- [Problem] Your response should contain only the lines running from the top of the data below through the line with "En el cine de Ira Sachs la", both included. Pictures must be omitted.

- - - - - - -

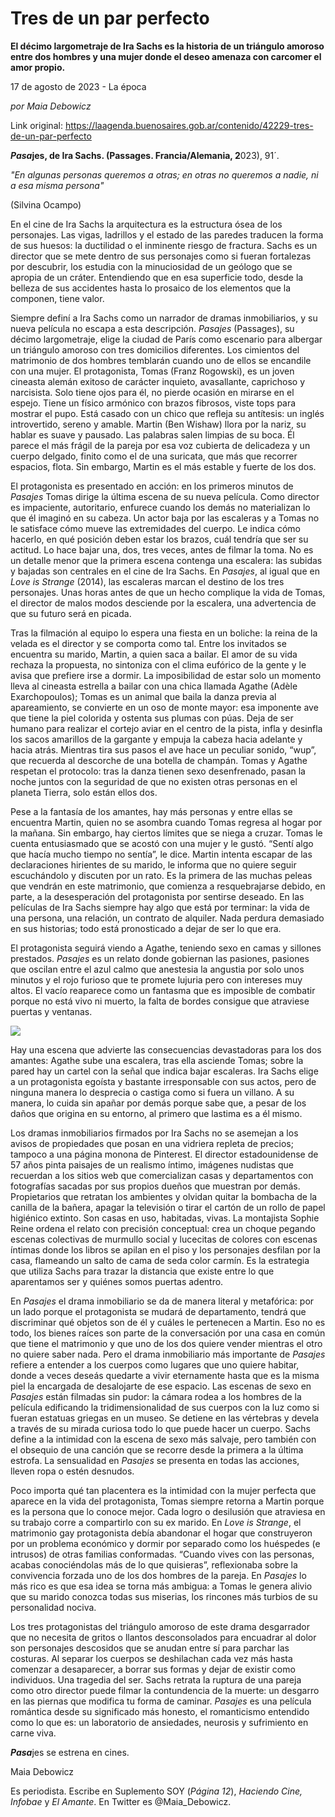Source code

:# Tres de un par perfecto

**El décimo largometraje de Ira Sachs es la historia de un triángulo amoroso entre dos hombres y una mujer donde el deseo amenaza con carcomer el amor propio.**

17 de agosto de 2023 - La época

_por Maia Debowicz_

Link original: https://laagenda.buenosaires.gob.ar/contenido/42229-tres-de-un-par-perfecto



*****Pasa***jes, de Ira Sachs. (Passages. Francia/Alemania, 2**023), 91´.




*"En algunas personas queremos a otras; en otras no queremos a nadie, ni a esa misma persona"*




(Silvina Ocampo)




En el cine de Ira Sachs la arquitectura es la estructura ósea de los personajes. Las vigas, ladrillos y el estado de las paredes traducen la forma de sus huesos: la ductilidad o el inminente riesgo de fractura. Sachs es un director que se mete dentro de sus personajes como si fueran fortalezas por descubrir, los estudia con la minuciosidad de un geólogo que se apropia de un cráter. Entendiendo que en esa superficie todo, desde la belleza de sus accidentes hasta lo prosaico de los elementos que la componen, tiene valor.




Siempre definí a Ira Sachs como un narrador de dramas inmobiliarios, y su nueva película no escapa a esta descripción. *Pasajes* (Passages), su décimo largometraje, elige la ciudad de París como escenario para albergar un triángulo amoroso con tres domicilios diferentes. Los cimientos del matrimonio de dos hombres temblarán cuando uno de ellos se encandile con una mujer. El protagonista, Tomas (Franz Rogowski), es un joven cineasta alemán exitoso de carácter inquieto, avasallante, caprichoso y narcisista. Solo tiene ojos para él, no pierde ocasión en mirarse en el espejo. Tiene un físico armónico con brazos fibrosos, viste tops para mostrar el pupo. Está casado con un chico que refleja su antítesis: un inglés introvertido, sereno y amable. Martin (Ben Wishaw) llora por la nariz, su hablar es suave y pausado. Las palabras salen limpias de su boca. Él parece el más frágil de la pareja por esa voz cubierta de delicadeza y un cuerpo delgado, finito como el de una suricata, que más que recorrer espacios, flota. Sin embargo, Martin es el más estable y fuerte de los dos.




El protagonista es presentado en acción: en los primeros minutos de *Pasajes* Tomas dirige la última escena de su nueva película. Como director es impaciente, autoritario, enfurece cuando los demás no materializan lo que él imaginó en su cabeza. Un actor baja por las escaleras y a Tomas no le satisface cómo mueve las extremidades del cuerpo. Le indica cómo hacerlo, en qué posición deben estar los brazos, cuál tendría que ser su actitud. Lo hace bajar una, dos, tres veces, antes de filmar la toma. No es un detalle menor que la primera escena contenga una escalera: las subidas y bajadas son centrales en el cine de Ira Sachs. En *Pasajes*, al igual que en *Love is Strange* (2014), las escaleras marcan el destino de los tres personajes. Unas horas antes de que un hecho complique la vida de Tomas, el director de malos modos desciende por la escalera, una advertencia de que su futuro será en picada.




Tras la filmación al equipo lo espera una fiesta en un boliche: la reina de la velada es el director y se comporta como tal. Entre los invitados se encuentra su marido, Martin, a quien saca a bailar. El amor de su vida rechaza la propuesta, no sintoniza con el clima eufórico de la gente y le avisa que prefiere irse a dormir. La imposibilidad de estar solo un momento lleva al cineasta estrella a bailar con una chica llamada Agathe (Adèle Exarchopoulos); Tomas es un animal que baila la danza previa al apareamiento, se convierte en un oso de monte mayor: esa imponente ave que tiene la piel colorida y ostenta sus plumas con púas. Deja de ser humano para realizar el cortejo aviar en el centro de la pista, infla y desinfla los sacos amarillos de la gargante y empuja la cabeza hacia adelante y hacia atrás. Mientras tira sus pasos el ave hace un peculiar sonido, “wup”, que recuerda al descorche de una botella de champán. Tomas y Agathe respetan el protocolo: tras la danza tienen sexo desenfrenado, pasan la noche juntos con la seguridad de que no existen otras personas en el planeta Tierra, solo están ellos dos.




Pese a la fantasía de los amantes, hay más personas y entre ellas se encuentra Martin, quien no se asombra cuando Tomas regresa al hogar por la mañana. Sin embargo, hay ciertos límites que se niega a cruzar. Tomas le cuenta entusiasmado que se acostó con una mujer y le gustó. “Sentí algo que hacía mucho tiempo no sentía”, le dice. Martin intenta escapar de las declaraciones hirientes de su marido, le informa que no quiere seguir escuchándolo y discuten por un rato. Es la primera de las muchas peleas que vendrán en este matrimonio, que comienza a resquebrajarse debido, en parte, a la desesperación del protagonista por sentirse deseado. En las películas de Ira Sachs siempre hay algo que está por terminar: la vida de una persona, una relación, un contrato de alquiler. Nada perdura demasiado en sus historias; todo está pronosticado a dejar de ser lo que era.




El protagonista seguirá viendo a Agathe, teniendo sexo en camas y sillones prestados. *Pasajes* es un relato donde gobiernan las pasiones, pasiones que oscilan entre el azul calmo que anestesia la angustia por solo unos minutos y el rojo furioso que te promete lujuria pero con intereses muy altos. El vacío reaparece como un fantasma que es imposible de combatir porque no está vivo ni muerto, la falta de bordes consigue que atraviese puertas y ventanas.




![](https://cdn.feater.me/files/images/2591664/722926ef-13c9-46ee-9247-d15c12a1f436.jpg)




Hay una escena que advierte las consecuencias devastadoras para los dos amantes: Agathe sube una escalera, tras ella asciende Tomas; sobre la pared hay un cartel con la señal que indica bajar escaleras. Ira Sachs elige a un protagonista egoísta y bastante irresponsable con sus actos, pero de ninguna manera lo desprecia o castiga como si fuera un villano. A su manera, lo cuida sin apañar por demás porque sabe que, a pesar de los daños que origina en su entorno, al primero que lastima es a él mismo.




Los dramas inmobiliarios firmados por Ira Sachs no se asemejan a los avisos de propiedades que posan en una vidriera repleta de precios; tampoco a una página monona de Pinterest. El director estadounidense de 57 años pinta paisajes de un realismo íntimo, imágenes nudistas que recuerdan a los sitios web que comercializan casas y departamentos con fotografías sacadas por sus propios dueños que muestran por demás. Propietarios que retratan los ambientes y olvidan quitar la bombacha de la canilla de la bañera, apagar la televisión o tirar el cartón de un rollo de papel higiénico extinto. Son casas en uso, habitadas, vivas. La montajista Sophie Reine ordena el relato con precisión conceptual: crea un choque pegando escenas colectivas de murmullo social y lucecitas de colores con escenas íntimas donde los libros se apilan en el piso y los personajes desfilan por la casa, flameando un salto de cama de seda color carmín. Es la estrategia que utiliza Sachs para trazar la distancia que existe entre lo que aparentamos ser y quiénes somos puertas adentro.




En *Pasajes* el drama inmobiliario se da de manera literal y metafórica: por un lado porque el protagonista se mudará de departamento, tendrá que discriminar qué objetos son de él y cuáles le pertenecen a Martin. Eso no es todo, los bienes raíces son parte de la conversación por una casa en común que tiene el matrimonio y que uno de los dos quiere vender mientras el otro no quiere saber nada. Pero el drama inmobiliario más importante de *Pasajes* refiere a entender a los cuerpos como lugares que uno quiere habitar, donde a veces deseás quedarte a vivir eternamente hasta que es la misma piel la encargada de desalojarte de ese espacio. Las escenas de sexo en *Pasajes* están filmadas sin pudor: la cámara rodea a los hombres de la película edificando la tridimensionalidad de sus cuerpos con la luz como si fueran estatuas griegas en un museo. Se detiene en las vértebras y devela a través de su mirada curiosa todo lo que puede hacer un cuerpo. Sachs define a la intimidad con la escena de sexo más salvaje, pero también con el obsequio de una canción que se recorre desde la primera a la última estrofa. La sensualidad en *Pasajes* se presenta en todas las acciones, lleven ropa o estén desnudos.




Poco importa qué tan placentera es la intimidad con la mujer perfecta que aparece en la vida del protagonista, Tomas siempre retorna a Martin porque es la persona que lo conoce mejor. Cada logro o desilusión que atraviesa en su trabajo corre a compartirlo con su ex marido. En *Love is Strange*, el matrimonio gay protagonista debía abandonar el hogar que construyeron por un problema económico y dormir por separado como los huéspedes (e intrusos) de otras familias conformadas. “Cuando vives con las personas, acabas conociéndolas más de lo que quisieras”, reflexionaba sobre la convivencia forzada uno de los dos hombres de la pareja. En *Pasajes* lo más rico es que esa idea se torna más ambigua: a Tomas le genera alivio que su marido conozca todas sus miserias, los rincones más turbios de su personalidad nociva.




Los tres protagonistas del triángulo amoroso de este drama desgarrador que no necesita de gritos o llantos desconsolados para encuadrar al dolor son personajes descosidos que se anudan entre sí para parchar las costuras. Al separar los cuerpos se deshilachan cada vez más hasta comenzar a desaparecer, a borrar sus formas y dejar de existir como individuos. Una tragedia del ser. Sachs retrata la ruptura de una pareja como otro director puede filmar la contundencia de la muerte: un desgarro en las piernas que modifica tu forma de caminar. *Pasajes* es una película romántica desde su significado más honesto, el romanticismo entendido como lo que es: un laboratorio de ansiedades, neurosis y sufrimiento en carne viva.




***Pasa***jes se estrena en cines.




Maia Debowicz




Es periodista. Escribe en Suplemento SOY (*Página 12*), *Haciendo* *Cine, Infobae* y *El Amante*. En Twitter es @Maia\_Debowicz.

- - - - - - -

- [Result of this exercise]
Source code

:# Tres de un par perfecto

**El décimo largometraje de Ira Sachs es la historia de un triángulo amoroso entre dos hombres y una mujer donde el deseo amenaza con carcomer el amor propio.**

17 de agosto de 2023 - La época

_por Maia Debowicz_

Link original: https://laagenda.buenosaires.gob.ar/contenido/42229-tres-de-un-par-perfecto



*****Pasa***jes, de Ira Sachs. (Passages. Francia/Alemania, 2**023), 91´.




*"En algunas personas queremos a otras; en otras no queremos a nadie, ni a esa misma persona"*




(Silvina Ocampo)




En el cine de Ira Sachs la arquitectura es la estructura ósea de los personajes. Las vigas, ladrillos y el estado de las paredes traducen la forma de sus huesos: la ductilidad o el inminente riesgo de fractura. Sachs es un director que se mete dentro de sus personajes como si fueran fortalezas por descubrir, los estudia con la minuciosidad de un geólogo que se apropia de un cráter. Entendiendo que en esa superficie todo, desde la belleza de sus accidentes hasta lo prosaico de los elementos que la componen, tiene valor.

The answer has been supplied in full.